According to Jon Heyman of CBS Sports, the Reds are looking for a closer for the upcoming 2013 season, targeting Madson, Jonathan Broxton or Joakim Soria. And, yet again, they are publicly discussing a move into the starting rotation for Aroldis Chapman.
That summary of the brief and volatile history of the American career of Aroldis Chapman indicates the problems with handling phenomenal young power pitchers. I am always hesitant to opine whether or not Chapman is better suited for the bullpen or the rotation; not because I'm a spineless author, but because frankly, it doesn't matter.

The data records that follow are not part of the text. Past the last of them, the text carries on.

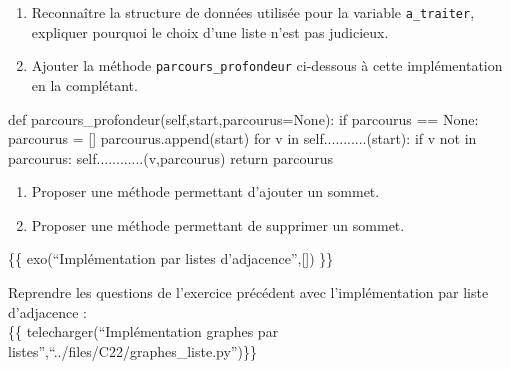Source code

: \documentclass[
  letterpaper,
  DIV=11,
  numbers=noendperiod]{scrartcl}
\newenvironment{Shaded}{\begin{snugshade}}{\end{snugshade}}
\newcommand{\ControlFlowTok}[1]{\textcolor[rgb]{0.00,0.23,0.31}{#1}}
\newcommand{\KeywordTok}[1]{\textcolor[rgb]{0.00,0.23,0.31}{#1}}
\newcommand{\NormalTok}[1]{\textcolor[rgb]{0.00,0.23,0.31}{#1}}
\newcommand{\OperatorTok}[1]{\textcolor[rgb]{0.37,0.37,0.37}{#1}}
\newcommand{\VariableTok}[1]{\textcolor[rgb]{0.07,0.07,0.07}{#1}}
\begin{document}
\begin{enumerate}
\def\labelenumi{\arabic{enumi}.}
\setcounter{enumi}{3}
\item
  Reconnaître la structure de données utilisée pour la variable
  \texttt{a\_traiter}, expliquer pourquoi le choix d'une liste n'est pas
  judicieux.
\item
  Ajouter la méthode \texttt{parcours\_profondeur} ci-dessous à cette
  implémentation en la complétant.
\end{enumerate}

\begin{Shaded}
\begin{Highlighting}[]
\KeywordTok{def}\NormalTok{ parcours\_profondeur(}\VariableTok{self}\NormalTok{,start,parcourus}\OperatorTok{=}\VariableTok{None}\NormalTok{):}
        \ControlFlowTok{if}\NormalTok{ parcourus }\OperatorTok{==} \VariableTok{None}\NormalTok{:}
\NormalTok{            parcourus }\OperatorTok{=}\NormalTok{ []}
\NormalTok{        parcourus.append(start)}
        \ControlFlowTok{for}\NormalTok{ v }\KeywordTok{in} \VariableTok{self}\NormalTok{...........(start):}
            \ControlFlowTok{if}\NormalTok{ v }\KeywordTok{not} \KeywordTok{in}\NormalTok{ parcourus:}
                \VariableTok{self}\NormalTok{............(v,parcourus)}
        \ControlFlowTok{return}\NormalTok{ parcourus}
\end{Highlighting}
\end{Shaded}

\begin{enumerate}
\def\labelenumi{\arabic{enumi}.}
\setcounter{enumi}{5}
\item
  Proposer une méthode permettant d'ajouter un sommet.
\item
  Proposer une méthode permettant de supprimer un sommet.
\end{enumerate}

\{\{ exo(``Implémentation par listes d'adjacence'',{[}{]}) \}\}

Reprendre les questions de l'exercice précédent avec l'implémentation
par liste d'adjacence :\\
\{\{ telecharger(``Implémentation graphes par
listes'',``../files/C22/graphes\_liste.py'')\}\}
\end{document}
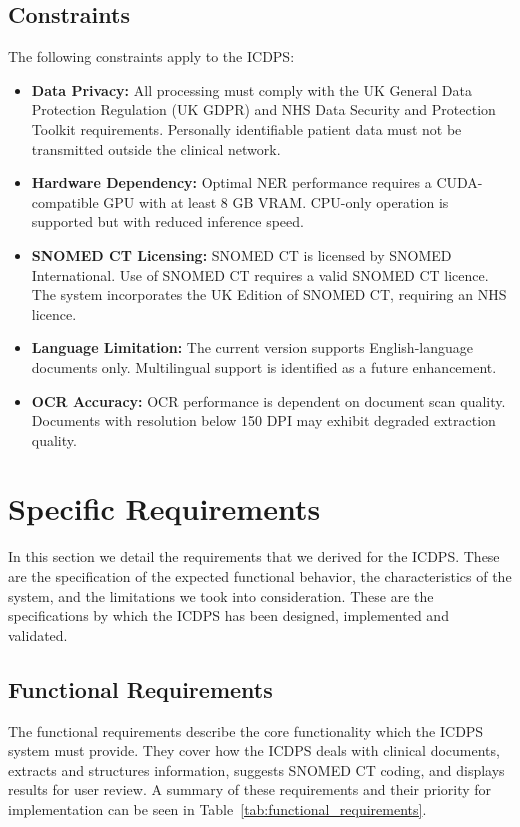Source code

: \subsection{Constraints}
The following constraints apply to the ICDPS:
\begin{itemize}
    \item \textbf{Data Privacy:} All processing must comply with the UK General Data Protection Regulation (UK GDPR) and NHS Data Security and Protection Toolkit requirements. Personally identifiable patient data must not be transmitted outside the clinical network.
    \item \textbf{Hardware Dependency:} Optimal NER performance requires a CUDA-compatible GPU with at least 8 GB VRAM. CPU-only operation is supported but with reduced inference speed.
    \item \textbf{SNOMED CT Licensing:} SNOMED CT is licensed by SNOMED International. Use of SNOMED CT requires a valid SNOMED CT licence. The system incorporates the UK Edition of SNOMED CT, requiring an NHS licence.
    \item \textbf{Language Limitation:} The current version supports English-language documents only. Multilingual support is identified as a future enhancement.
    \item \textbf{OCR Accuracy:} OCR performance is dependent on document scan quality. Documents with resolution below 150 DPI may exhibit degraded extraction quality.
\end{itemize}

\section{Specific Requirements}

In this section we detail the requirements that we derived for the ICDPS. These are the specification of the expected functional behavior, the characteristics of the system, and the limitations we took into consideration. These are the specifications by which the ICDPS has been designed, implemented and validated.

\subsection{Functional Requirements}

The functional requirements describe the core functionality which the ICDPS system must provide. They cover how the ICDPS deals with clinical documents, extracts and structures information, suggests SNOMED CT coding, and displays results for user review. A summary of these requirements and their priority for implementation can be seen in Table~\ref{tab:functional_requirements}.

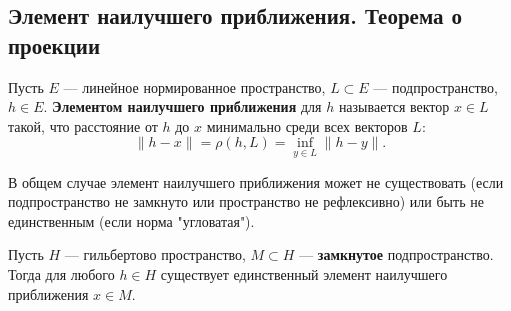 
\subsection{Элемент наилучшего приближения. Теорема о проекции}

\begin{definition}
	Пусть $E$ --- линейное нормированное пространство, $L \subset E$ --- подпространство, $h \in E$. \textbf{Элементом наилучшего приближения} для $h$ называется вектор $x \in L$ такой, что расстояние от $h$ до $x$ минимально среди всех векторов $L$:
	\[ \|h - x\| = \rho(h, L) = \inf \limits_{y \in L} \|h - y\|. \]
\end{definition}

\begin{remark}
	В общем случае элемент наилучшего приближения может не существовать (если подпространство не замкнуто или пространство не рефлексивно) или быть не единственным (если норма "угловатая").
\end{remark}

\begin{proposition}\label{bestelt}
	Пусть $H$ --- гильбертово пространство, $M \subset H$ --- \textbf{замкнутое} подпространство. Тогда для любого $h \in H$ существует единственный элемент наилучшего приближения $x \in M$.
\end{proposition}

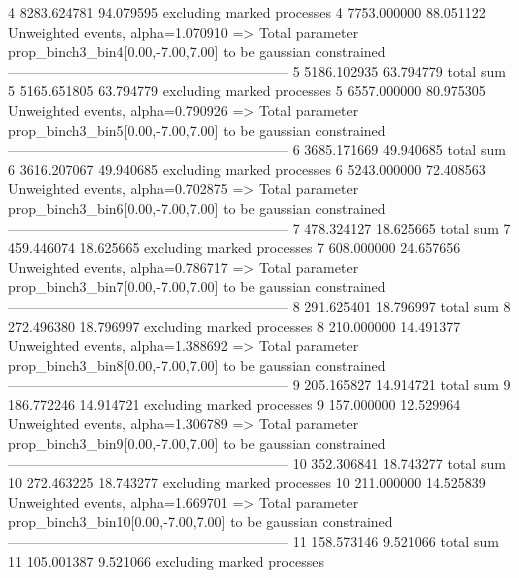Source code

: 4          8283.624781     94.079595       excluding marked processes    
4          7753.000000     88.051122       Unweighted events, alpha=1.070910
  => Total parameter prop_binch3_bin4[0.00,-7.00,7.00] to be gaussian constrained
------------------------------------------------------------
5          5186.102935     63.794779       total sum                     
5          5165.651805     63.794779       excluding marked processes    
5          6557.000000     80.975305       Unweighted events, alpha=0.790926
  => Total parameter prop_binch3_bin5[0.00,-7.00,7.00] to be gaussian constrained
------------------------------------------------------------
6          3685.171669     49.940685       total sum                     
6          3616.207067     49.940685       excluding marked processes    
6          5243.000000     72.408563       Unweighted events, alpha=0.702875
  => Total parameter prop_binch3_bin6[0.00,-7.00,7.00] to be gaussian constrained
------------------------------------------------------------
7          478.324127      18.625665       total sum                     
7          459.446074      18.625665       excluding marked processes    
7          608.000000      24.657656       Unweighted events, alpha=0.786717
  => Total parameter prop_binch3_bin7[0.00,-7.00,7.00] to be gaussian constrained
------------------------------------------------------------
8          291.625401      18.796997       total sum                     
8          272.496380      18.796997       excluding marked processes    
8          210.000000      14.491377       Unweighted events, alpha=1.388692
  => Total parameter prop_binch3_bin8[0.00,-7.00,7.00] to be gaussian constrained
------------------------------------------------------------
9          205.165827      14.914721       total sum                     
9          186.772246      14.914721       excluding marked processes    
9          157.000000      12.529964       Unweighted events, alpha=1.306789
  => Total parameter prop_binch3_bin9[0.00,-7.00,7.00] to be gaussian constrained
------------------------------------------------------------
10         352.306841      18.743277       total sum                     
10         272.463225      18.743277       excluding marked processes    
10         211.000000      14.525839       Unweighted events, alpha=1.669701
  => Total parameter prop_binch3_bin10[0.00,-7.00,7.00] to be gaussian constrained
------------------------------------------------------------
11         158.573146      9.521066        total sum                     
11         105.001387      9.521066        excluding marked processes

How is that true, when nearly every column indicates their preference? Surely, more innings will make him more valuable; he should start! Well, not exactly. As you can see from his minor league statistics, he hasn't exactly flourished as a starter. In terms of which role is more essential to team success between starting and relieving, don't forget that baseball god Mariano Rivera began his career as a starter; and I don't think the Yankees are upset he's their dominant closer.
Conversely, a team must be ahead in the game for their closer to pitch, so if the Reds starting pitching is ineffective or if the bullpen in front of Chapman cannot execute, leaving him in the closer role runs the team the risk of their best pitcher gathering cobwebs. Clearly, a decision must be made. And that's the point I'm trying to make: what matters is decisiveness.
Let's take a look at a few case studies from recent years concerning indecisive management. First, we have Neftali Feliz. He was a Rookie of the Year closer in 2010 saving 40 games; the Rangers promptly attempted to stretch him out in 2011 and he rewarded that decision by failing to make the rotation. After spending 2011 back in the bullpen, the Rangers again attempted to put him in the rotation heading into 2012, and after not even half a season, he blew out his UCL and needed Tommy John surgery.
Next, we have the famous case of Joba Chamberlain, who in 2007 lit up the league as Rivera's set up man. As a reward for his excellence, he was stretched out as a starter in 2008; after pitching well for most of the year, he suffered a shoulder injury and missed the rest of the season. He returned to the Yankees as a starter in 2009, but posted a much more ineffective season than he did in 2008, eventually suffering elbow tendinitis and earning another season shut down. Then, in 2010, he lost his rotation spot to Phil Hughes, went back into the bullpen again and pitched like a mediocre reliever. After beginning the 2011 campaign with a strong start, he blew out his UCL too, and required Tommy John surgery.
These two pitchers compare favorably to Chapman, not just in terms of the innings, but also in terms of their power styles. Clearly, the mistakes made by their respective teams were due to a lack of decisiveness. Every year, the debates raged: to start or to close? For whatever reason, the decision never seemed to be final. If Reds GM Walt Jocketty is smart, he will make a decision this season and stick with it.
As the 2012 offseason began, Mark Sheldon of MLB.com asked Jocketty what his plans were for Aroldis Chapman during the 2013 season:
"We haven't made a decision on Chapman as a starter or as a reliever." Jocketty said.
If you're a Reds fan, could you hear worse news?
To be honest, I hope Jocketty comes around to my line of thinking; if not, I fear we will see another senselessly tattered career and yet another broken, golden arm.